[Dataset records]
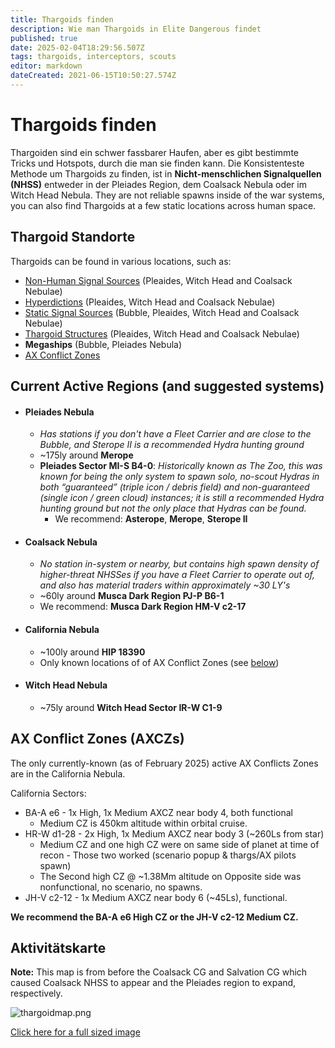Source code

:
 ```yaml
---
title: Thargoids finden
description: Wie man Thargoids in Elite Dangerous findet
published: true
date: 2025-02-04T18:29:56.507Z
tags: thargoids, interceptors, scouts
editor: markdown
dateCreated: 2021-06-15T10:50:27.574Z
---
```


# Thargoids finden
Thargoiden sind ein schwer fassbarer Haufen, aber es gibt bestimmte Tricks und Hotspots, durch die man sie finden kann. Die Konsistenteste Methode um Thargoids zu finden, ist in **Nicht-menschlichen Signalquellen (NHSS)** entweder in der Pleiades Region, dem Coalsack Nebula oder im Witch Head Nebula. They are not reliable spawns inside of the war systems, you can also find Thargoids at a few static locations across human space.

## Thargoid Standorte

Thargoids can be found in various locations, such as:
- [Non-Human Signal Sources](/en/nhss) (Pleaides, Witch Head and Coalsack Nebulae)
- [Hyperdictions](/en/hyperdictions) (Pleaides, Witch Head and Coalsack Nebulae)
- [Static Signal Sources](/en/static-signals) (Bubble, Pleaides, Witch Head and Coalsack Nebulae)
- [Thargoid Structures](https://canonn.science/codex/the-unknown-structure/?highlight=structure) (Pleaides, Witch Head and Coalsack Nebulae)
- **Megaships** (Bubble, Pleiades Nebula)
- [AX Conflict Zones](/en/finding-thargoids#ax-conflict-zones-axczs)

## Current Active Regions (and suggested systems)
- #### **Pleiades Nebula**
  - *Has stations if you don't have a Fleet Carrier and are close to the Bubble, and Sterope II is a recommended Hydra hunting ground*
  - ~175ly around **Merope**
  - **Pleiades Sector MI-S B4-0**: *Historically known as The Zoo, this was known for being the only system to spawn solo, no-scout Hydras in both “guaranteed” (triple icon / debris field) and non-guaranteed (single icon / green cloud) instances; it is still a recommended Hydra hunting ground but not the only place that Hydras can be found.*
    - We recommend: **Asterope**, **Merope**, **Sterope II**
- #### **Coalsack Nebula**
  - *No station in-system or nearby, but contains high spawn density of higher-threat NHSSes if you have a Fleet Carrier to operate out of, and also has material traders within approximately ~30 LY's*
  - ~60ly around **Musca Dark Region PJ-P B6-1**
  - We recommend: **Musca Dark Region HM-V c2-17**
- #### **California Nebula**
    - ~100ly around **HIP 18390**
  - Only known locations of of AX Conflict Zones (see [below](/en/finding-thargoids#ax-conflict-zones-axczs))
- #### **Witch Head Nebula**
    - ~75ly around **Witch Head Sector IR-W C1-9**

## AX Conflict Zones (AXCZs)

The only currently-known (as of February 2025) active AX Conflicts Zones are in the California Nebula.

California Sectors:
- BA-A e6 - 1x High, 1x Medium AXCZ near body 4, both functional
    - Medium CZ is 450km altitude within orbital cruise.
- HR-W d1-28 - 2x High, 1x Medium AXCZ near body 3 (~260Ls from star)
    - Medium CZ and one high CZ were on same side of planet at time of recon - Those two worked (scenario popup & thargs/AX pilots spawn)
  - The Second high CZ @ ~1.38Mm altitude on Opposite side was nonfunctional, no scenario, no spawns.
- JH-V c2-12 - 1x Medium AXCZ near body 6 (~45Ls), functional.

**We recommend the BA-A e6 High CZ or the JH-V c2-12 Medium CZ.**

## Aktivitätskarte
**Note:** This map is from before the Coalsack CG and Salvation CG which caused Coalsack NHSS to appear and the Pleiades region to expand, respectively.

![thargoidmap.png](/img/thargoidmap.png)

[Click here for a full sized image](https://cdn.discordapp.com/attachments/625989888432537611/854310144946208808/Thargoid_Activity_Map_v0.5.png)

What you should do:
There is a run of lines above from the one with "- [Static Signal" to the one with "- ~175ly around **Merope**"; print exactly that run, both ends included, and nothing else.

Result of the exercise:
- [Static Signal Sources](/en/static-signals) (Bubble, Pleaides, Witch Head and Coalsack Nebulae)
- [Thargoid Structures](https://canonn.science/codex/the-unknown-structure/?highlight=structure) (Pleaides, Witch Head and Coalsack Nebulae)
- **Megaships** (Bubble, Pleiades Nebula)
- [AX Conflict Zones](/en/finding-thargoids#ax-conflict-zones-axczs)

## Current Active Regions (and suggested systems)
- #### **Pleiades Nebula**
  - *Has stations if you don't have a Fleet Carrier and are close to the Bubble, and Sterope II is a recommended Hydra hunting ground*
  - ~175ly around **Merope**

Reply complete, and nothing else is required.